- TASK TO COMPLETE:
Each entry below is to be reproduced exactly, though any pictures it holds must be omitted.

---- INPUT FOR THIS TASK

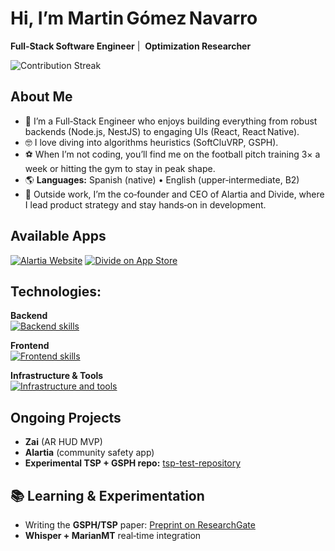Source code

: <h1 align="start">Hi, I’m <strong>Martin Gómez Navarro</strong></h1>
<p align="start">
  <strong>Full‑Stack Software Engineer</strong> | 
  <strong>Optimization Researcher</strong> 
</p>

![Contribution Streak](https://github-readme-streak-stats.herokuapp.com?user=incfDevuser&theme=default)

## About Me

- 💼 I’m a Full‑Stack Engineer who enjoys building everything from robust backends (Node.js, NestJS) to engaging UIs (React, React Native).  
- 🤓 I love diving into algorithms heuristics (SoftCluVRP, GSPH). 
- ⚽ When I’m not coding, you’ll find me on the football pitch training 3× a week or hitting the gym to stay in peak shape.  
- 🌎 **Languages:** Spanish (native) • English (upper‑intermediate, B2)
- 🚀 Outside work, I’m the co‑founder and CEO of Alartia and Divide, where I lead product strategy and stay hands‑on in development.  

## Available Apps  
[![Alartia Website](https://img.shields.io/badge/Alartia–Website-00C853?logo=internet-explorer&style=for-the-badge)](https://alartia.cl)  [![Divide on App Store](https://img.shields.io/badge/Divide–AppStore-FA3E3E?logo=app-store&style=for-the-badge)](https://apps.apple.com/search?term=Divide%20-%20gastos%20compartidos)

## Technologies:

**Backend**  
<a href="https://skillicons.dev" title="Backend">
  <img src="https://skillicons.dev/icons?i=nestjs,nodejs,ts,express,py,graphql,mongodb,postgres,prisma,supabase" alt="Backend skills" />
</a>

**Frontend**  
<a href="https://skillicons.dev" title="Frontend">
  <img src="https://skillicons.dev/icons?i=js,ts,react,redux,tailwind,html,css,vite" alt="Frontend skills" />
</a>

**Infrastructure & Tools**  
<a href="https://skillicons.dev" title="Infrastructure & Tools">
  <img src="https://skillicons.dev/icons?i=git,github,vscode,postman,androidstudio,docker" alt="Infrastructure and tools" />
</a>

## Ongoing Projects  
- **Zai** (AR HUD MVP)  
- **Alartia** (community safety app)  
- **Experimental TSP + GSPH repo:** [tsp-test-repository](https://github.com/incfDevuser/tsp-test-repository)

## 📚 Learning & Experimentation  
- Writing the **GSPH/TSP** paper: [Preprint on ResearchGate](https://www.researchgate.net/publication/391219232_GSPH_Heuristica_de_Particion_Espacial_Una_Heuristica_Espacial_Jerarquica_para_el_Problema_del_Agente_Viajero)  
- **Whisper + MarianMT** real‑time integration  

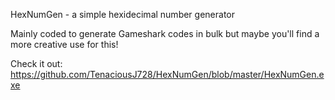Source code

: HexNumGen - a simple hexidecimal number generator

Mainly coded to generate Gameshark codes in bulk but maybe you'll find a more creative use for this!

Check it out: https://github.com/TenaciousJ728/HexNumGen/blob/master/HexNumGen.exe
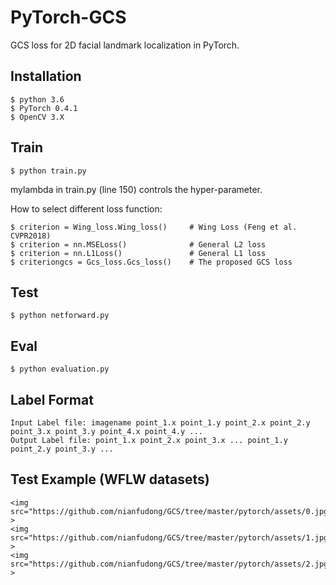 # PyTorch-GCS
GCS loss for 2D facial landmark localization in PyTorch.

## Installation
    $ python 3.6
    $ PyTorch 0.4.1
    $ OpenCV 3.X
    
## Train
    $ python train.py 

mylambda in train.py (line 150) controls the hyper-parameter.

How to select different loss function:

    $ criterion = Wing_loss.Wing_loss()     # Wing Loss (Feng et al. CVPR2018)
    $ criterion = nn.MSELoss()              # General L2 loss
    $ criterion = nn.L1Loss()               # General L1 loss
    $ criteriongcs = Gcs_loss.Gcs_loss()    # The proposed GCS loss
    
## Test
    $ python netforward.py
   
## Eval
    $ python evaluation.py
    
## Label Format
    Input Label file: imagename point_1.x point_1.y point_2.x point_2.y point_3.x point_3.y point_4.x point_4.y ... 
    Output Label file: point_1.x point_2.x point_3.x ... point_1.y point_2.y point_3.y ... 
    
## Test Example (WFLW datasets)
    <img src="https://github.com/nianfudong/GCS/tree/master/pytorch/assets/0.jpg" >
    <img src="https://github.com/nianfudong/GCS/tree/master/pytorch/assets/1.jpg" >
    <img src="https://github.com/nianfudong/GCS/tree/master/pytorch/assets/2.jpg" >
 
  
    

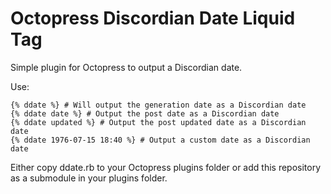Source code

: Octopress Discordian Date Liquid Tag
====================================

Simple plugin for Octopress to output a Discordian date.

Use:

    {% ddate %} # Will output the generation date as a Discordian date
    {% ddate date %} # Output the post date as a Discordian date
    {% ddate updated %} # Output the post updated date as a Discordian date
    {% ddate 1976-07-15 18:40 %} # Output a custom date as a Discordian date

Either copy ddate.rb to your Octopress plugins folder or add this repository
as a submodule in your plugins folder.
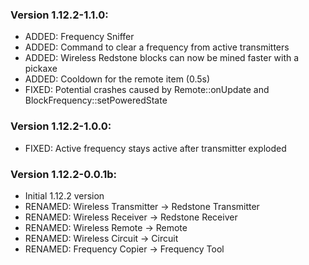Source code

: ### Version 1.12.2-1.1.0:

- ADDED: Frequency Sniffer
- ADDED: Command to clear a frequency from active transmitters
- ADDED: Wireless Redstone blocks can now be mined faster with a pickaxe
- ADDED: Cooldown for the remote item (0.5s)
- FIXED: Potential crashes caused by Remote::onUpdate and BlockFrequency::setPoweredState

### Version 1.12.2-1.0.0:

- FIXED: Active frequency stays active after transmitter exploded

### Version 1.12.2-0.0.1b:

- Initial 1.12.2 version
- RENAMED: Wireless Transmitter -> Redstone Transmitter
- RENAMED: Wireless Receiver -> Redstone Receiver
- RENAMED: Wireless Remote -> Remote
- RENAMED: Wireless Circuit -> Circuit
- RENAMED: Frequency Copier -> Frequency Tool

--------

- TASK RESULT:
Source code

: <h1 align="start">Hi, I’m <strong>Martin Gómez Navarro</strong></h1>
<p align="start">
  <strong>Full‑Stack Software Engineer</strong> | 
  <strong>Optimization Researcher</strong> 
</p>

![Contribution Streak](https://github-readme-streak-stats.herokuapp.com?user=incfDevuser&theme=default)

## About Me

- 💼 I’m a Full‑Stack Engineer who enjoys building everything from robust backends (Node.js, NestJS) to engaging UIs (React, React Native).  
- 🤓 I love diving into algorithms heuristics (SoftCluVRP, GSPH). 
- ⚽ When I’m not coding, you’ll find me on the football pitch training 3× a week or hitting the gym to stay in peak shape.  
- 🌎 **Languages:** Spanish (native) • English (upper‑intermediate, B2)
- 🚀 Outside work, I’m the co‑founder and CEO of Alartia and Divide, where I lead product strategy and stay hands‑on in development.  

## Available Apps  
[![Alartia Website](https://img.shields.io/badge/Alartia–Website-00C853?logo=internet-explorer&style=for-the-badge)](https://alartia.cl)  [![Divide on App Store](https://img.shields.io/badge/Divide–AppStore-FA3E3E?logo=app-store&style=for-the-badge)](https://apps.apple.com/search?term=Divide%20-%20gastos%20compartidos)

## Technologies:

**Backend**  
<a href="https://skillicons.dev" title="Backend">
  <img src="https://skillicons.dev/icons?i=nestjs,nodejs,ts,express,py,graphql,mongodb,postgres,prisma,supabase" alt="Backend skills" />
</a>

**Frontend**  
<a href="https://skillicons.dev" title="Frontend">
  <img src="https://skillicons.dev/icons?i=js,ts,react,redux,tailwind,html,css,vite" alt="Frontend skills" />
</a>

**Infrastructure & Tools**  
<a href="https://skillicons.dev" title="Infrastructure & Tools">
  <img src="https://skillicons.dev/icons?i=git,github,vscode,postman,androidstudio,docker" alt="Infrastructure and tools" />
</a>

## Ongoing Projects  
- **Zai** (AR HUD MVP)  
- **Alartia** (community safety app)  
- **Experimental TSP + GSPH repo:** [tsp-test-repository](https://github.com/incfDevuser/tsp-test-repository)

## 📚 Learning & Experimentation  
- Writing the **GSPH/TSP** paper: [Preprint on ResearchGate](https://www.researchgate.net/publication/391219232_GSPH_Heuristica_de_Particion_Espacial_Una_Heuristica_Espacial_Jerarquica_para_el_Problema_del_Agente_Viajero)  
- **Whisper + MarianMT** real‑time integration  

Source code

: HexNumGen - a simple hexidecimal number generator

Mainly coded to generate Gameshark codes in bulk but maybe you'll find a more creative use for this!

Check it out: https://github.com/TenaciousJ728/HexNumGen/blob/master/HexNumGen.exe
 # PyTorch-GCS
GCS loss for 2D facial landmark localization in PyTorch.

## Installation
    $ python 3.6
    $ PyTorch 0.4.1
    $ OpenCV 3.X
    
## Train
    $ python train.py 

mylambda in train.py (line 150) controls the hyper-parameter.

How to select different loss function:

    $ criterion = Wing_loss.Wing_loss()     # Wing Loss (Feng et al. CVPR2018)
    $ criterion = nn.MSELoss()              # General L2 loss
    $ criterion = nn.L1Loss()               # General L1 loss
    $ criteriongcs = Gcs_loss.Gcs_loss()    # The proposed GCS loss
    
## Test
    $ python netforward.py
   
## Eval
    $ python evaluation.py
    
## Label Format
    Input Label file: imagename point_1.x point_1.y point_2.x point_2.y point_3.x point_3.y point_4.x point_4.y ... 
    Output Label file: point_1.x point_2.x point_3.x ... point_1.y point_2.y point_3.y ... 
    
## Test Example (WFLW datasets)
    <img src="https://github.com/nianfudong/GCS/tree/master/pytorch/assets/0.jpg" >
    <img src="https://github.com/nianfudong/GCS/tree/master/pytorch/assets/1.jpg" >
    <img src="https://github.com/nianfudong/GCS/tree/master/pytorch/assets/2.jpg" >
 
  
    

Source code

: Octopress Discordian Date Liquid Tag
====================================

Simple plugin for Octopress to output a Discordian date.

Use:

    {% ddate %} # Will output the generation date as a Discordian date
    {% ddate date %} # Output the post date as a Discordian date
    {% ddate updated %} # Output the post updated date as a Discordian date
    {% ddate 1976-07-15 18:40 %} # Output a custom date as a Discordian date

Either copy ddate.rb to your Octopress plugins folder or add this repository
as a submodule in your plugins folder.
Source code

: ### Version 1.12.2-1.1.0:

- ADDED: Frequency Sniffer
- ADDED: Command to clear a frequency from active transmitters
- ADDED: Wireless Redstone blocks can now be mined faster with a pickaxe
- ADDED: Cooldown for the remote item (0.5s)
- FIXED: Potential crashes caused by Remote::onUpdate and BlockFrequency::setPoweredState

### Version 1.12.2-1.0.0:

- FIXED: Active frequency stays active after transmitter exploded

### Version 1.12.2-0.0.1b:

- Initial 1.12.2 version
- RENAMED: Wireless Transmitter -> Redstone Transmitter
- RENAMED: Wireless Receiver -> Redstone Receiver
- RENAMED: Wireless Remote -> Remote
- RENAMED: Wireless Circuit -> Circuit
- RENAMED: Frequency Copier -> Frequency Tool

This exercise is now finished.